(Beginning of Data)

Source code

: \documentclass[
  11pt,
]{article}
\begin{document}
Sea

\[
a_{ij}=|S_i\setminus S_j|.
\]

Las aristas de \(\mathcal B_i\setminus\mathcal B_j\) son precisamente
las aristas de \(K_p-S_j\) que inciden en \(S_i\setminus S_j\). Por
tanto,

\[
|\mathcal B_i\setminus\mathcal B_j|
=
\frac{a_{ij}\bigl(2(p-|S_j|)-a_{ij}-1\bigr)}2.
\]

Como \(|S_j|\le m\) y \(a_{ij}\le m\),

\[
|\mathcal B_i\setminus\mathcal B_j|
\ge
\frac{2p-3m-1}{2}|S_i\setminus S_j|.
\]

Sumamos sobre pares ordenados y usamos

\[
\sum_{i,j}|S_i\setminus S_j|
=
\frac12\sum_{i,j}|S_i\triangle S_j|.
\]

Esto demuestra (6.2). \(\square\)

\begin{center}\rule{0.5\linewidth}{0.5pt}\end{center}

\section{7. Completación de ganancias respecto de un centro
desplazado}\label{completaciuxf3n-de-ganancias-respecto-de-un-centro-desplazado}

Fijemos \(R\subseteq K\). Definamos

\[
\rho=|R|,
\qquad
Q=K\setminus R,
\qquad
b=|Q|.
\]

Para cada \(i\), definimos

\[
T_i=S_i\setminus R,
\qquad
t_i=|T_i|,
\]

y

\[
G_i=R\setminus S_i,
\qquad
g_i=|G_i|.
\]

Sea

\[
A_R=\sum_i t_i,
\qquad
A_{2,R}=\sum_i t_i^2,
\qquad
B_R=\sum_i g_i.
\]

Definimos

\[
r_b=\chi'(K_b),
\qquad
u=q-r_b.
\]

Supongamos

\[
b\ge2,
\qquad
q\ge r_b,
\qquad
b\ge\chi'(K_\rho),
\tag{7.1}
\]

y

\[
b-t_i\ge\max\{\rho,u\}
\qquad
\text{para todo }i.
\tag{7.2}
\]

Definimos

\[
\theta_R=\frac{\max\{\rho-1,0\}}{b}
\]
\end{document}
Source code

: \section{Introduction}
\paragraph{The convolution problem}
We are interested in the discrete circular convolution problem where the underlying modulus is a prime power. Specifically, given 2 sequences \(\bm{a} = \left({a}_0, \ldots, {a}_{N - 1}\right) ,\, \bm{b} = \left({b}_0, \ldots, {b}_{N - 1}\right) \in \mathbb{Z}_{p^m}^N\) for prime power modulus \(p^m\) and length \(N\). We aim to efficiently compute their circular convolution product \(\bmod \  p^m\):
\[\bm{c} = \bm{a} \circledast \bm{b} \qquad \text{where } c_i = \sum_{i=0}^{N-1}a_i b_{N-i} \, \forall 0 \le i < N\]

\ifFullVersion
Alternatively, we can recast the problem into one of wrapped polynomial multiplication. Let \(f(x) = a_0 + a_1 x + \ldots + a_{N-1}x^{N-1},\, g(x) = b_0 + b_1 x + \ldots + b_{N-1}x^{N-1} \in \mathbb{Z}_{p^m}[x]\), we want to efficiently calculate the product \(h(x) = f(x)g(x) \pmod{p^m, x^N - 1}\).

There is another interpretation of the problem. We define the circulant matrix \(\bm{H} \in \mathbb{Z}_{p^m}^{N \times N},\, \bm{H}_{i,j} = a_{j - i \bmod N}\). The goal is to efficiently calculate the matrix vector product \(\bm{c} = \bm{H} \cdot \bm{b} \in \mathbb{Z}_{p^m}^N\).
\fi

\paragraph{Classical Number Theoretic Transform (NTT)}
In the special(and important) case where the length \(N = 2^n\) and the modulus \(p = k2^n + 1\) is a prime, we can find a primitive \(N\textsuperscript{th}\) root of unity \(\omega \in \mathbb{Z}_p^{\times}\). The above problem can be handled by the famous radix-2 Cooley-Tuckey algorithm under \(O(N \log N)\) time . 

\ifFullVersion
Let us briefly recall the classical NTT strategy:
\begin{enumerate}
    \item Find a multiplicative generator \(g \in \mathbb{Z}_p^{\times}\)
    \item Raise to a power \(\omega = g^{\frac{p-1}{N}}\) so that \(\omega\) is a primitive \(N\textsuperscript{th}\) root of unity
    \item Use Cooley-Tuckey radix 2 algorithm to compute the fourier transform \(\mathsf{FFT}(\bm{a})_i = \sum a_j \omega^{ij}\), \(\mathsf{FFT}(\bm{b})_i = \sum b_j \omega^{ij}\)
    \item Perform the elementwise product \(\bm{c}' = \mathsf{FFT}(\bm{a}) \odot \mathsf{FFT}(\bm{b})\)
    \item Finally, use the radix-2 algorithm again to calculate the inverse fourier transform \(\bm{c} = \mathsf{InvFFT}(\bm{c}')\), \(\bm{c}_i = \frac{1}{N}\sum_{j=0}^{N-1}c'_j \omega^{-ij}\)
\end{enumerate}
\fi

(End of Data)

What is needed — All entries are to be reproduced verbatim, with none omitted.

Task response —
Source code

: \documentclass[
  11pt,
]{article}
\begin{document}
Sea

\[
a_{ij}=|S_i\setminus S_j|.
\]

Las aristas de \(\mathcal B_i\setminus\mathcal B_j\) son precisamente
las aristas de \(K_p-S_j\) que inciden en \(S_i\setminus S_j\). Por
tanto,

\[
|\mathcal B_i\setminus\mathcal B_j|
=
\frac{a_{ij}\bigl(2(p-|S_j|)-a_{ij}-1\bigr)}2.
\]

Como \(|S_j|\le m\) y \(a_{ij}\le m\),

\[
|\mathcal B_i\setminus\mathcal B_j|
\ge
\frac{2p-3m-1}{2}|S_i\setminus S_j|.
\]

Sumamos sobre pares ordenados y usamos

\[
\sum_{i,j}|S_i\setminus S_j|
=
\frac12\sum_{i,j}|S_i\triangle S_j|.
\]

Esto demuestra (6.2). \(\square\)

\begin{center}\rule{0.5\linewidth}{0.5pt}\end{center}

\section{7. Completación de ganancias respecto de un centro
desplazado}\label{completaciuxf3n-de-ganancias-respecto-de-un-centro-desplazado}

Fijemos \(R\subseteq K\). Definamos

\[
\rho=|R|,
\qquad
Q=K\setminus R,
\qquad
b=|Q|.
\]

Para cada \(i\), definimos

\[
T_i=S_i\setminus R,
\qquad
t_i=|T_i|,
\]

y

\[
G_i=R\setminus S_i,
\qquad
g_i=|G_i|.
\]

Sea

\[
A_R=\sum_i t_i,
\qquad
A_{2,R}=\sum_i t_i^2,
\qquad
B_R=\sum_i g_i.
\]

Definimos

\[
r_b=\chi'(K_b),
\qquad
u=q-r_b.
\]

Supongamos

\[
b\ge2,
\qquad
q\ge r_b,
\qquad
b\ge\chi'(K_\rho),
\tag{7.1}
\]

y

\[
b-t_i\ge\max\{\rho,u\}
\qquad
\text{para todo }i.
\tag{7.2}
\]

Definimos

\[
\theta_R=\frac{\max\{\rho-1,0\}}{b}
\]
\end{document}
Source code

: \section{Introduction}
\paragraph{The convolution problem}
We are interested in the discrete circular convolution problem where the underlying modulus is a prime power. Specifically, given 2 sequences \(\bm{a} = \left({a}_0, \ldots, {a}_{N - 1}\right) ,\, \bm{b} = \left({b}_0, \ldots, {b}_{N - 1}\right) \in \mathbb{Z}_{p^m}^N\) for prime power modulus \(p^m\) and length \(N\). We aim to efficiently compute their circular convolution product \(\bmod \  p^m\):
\[\bm{c} = \bm{a} \circledast \bm{b} \qquad \text{where } c_i = \sum_{i=0}^{N-1}a_i b_{N-i} \, \forall 0 \le i < N\]

\ifFullVersion
Alternatively, we can recast the problem into one of wrapped polynomial multiplication. Let \(f(x) = a_0 + a_1 x + \ldots + a_{N-1}x^{N-1},\, g(x) = b_0 + b_1 x + \ldots + b_{N-1}x^{N-1} \in \mathbb{Z}_{p^m}[x]\), we want to efficiently calculate the product \(h(x) = f(x)g(x) \pmod{p^m, x^N - 1}\).

There is another interpretation of the problem. We define the circulant matrix \(\bm{H} \in \mathbb{Z}_{p^m}^{N \times N},\, \bm{H}_{i,j} = a_{j - i \bmod N}\). The goal is to efficiently calculate the matrix vector product \(\bm{c} = \bm{H} \cdot \bm{b} \in \mathbb{Z}_{p^m}^N\).
\fi

\paragraph{Classical Number Theoretic Transform (NTT)}
In the special(and important) case where the length \(N = 2^n\) and the modulus \(p = k2^n + 1\) is a prime, we can find a primitive \(N\textsuperscript{th}\) root of unity \(\omega \in \mathbb{Z}_p^{\times}\). The above problem can be handled by the famous radix-2 Cooley-Tuckey algorithm under \(O(N \log N)\) time . 

\ifFullVersion
Let us briefly recall the classical NTT strategy:
\begin{enumerate}
    \item Find a multiplicative generator \(g \in \mathbb{Z}_p^{\times}\)
    \item Raise to a power \(\omega = g^{\frac{p-1}{N}}\) so that \(\omega\) is a primitive \(N\textsuperscript{th}\) root of unity
    \item Use Cooley-Tuckey radix 2 algorithm to compute the fourier transform \(\mathsf{FFT}(\bm{a})_i = \sum a_j \omega^{ij}\), \(\mathsf{FFT}(\bm{b})_i = \sum b_j \omega^{ij}\)
    \item Perform the elementwise product \(\bm{c}' = \mathsf{FFT}(\bm{a}) \odot \mathsf{FFT}(\bm{b})\)
    \item Finally, use the radix-2 algorithm again to calculate the inverse fourier transform \(\bm{c} = \mathsf{InvFFT}(\bm{c}')\), \(\bm{c}_i = \frac{1}{N}\sum_{j=0}^{N-1}c'_j \omega^{-ij}\)
\end{enumerate}
\fi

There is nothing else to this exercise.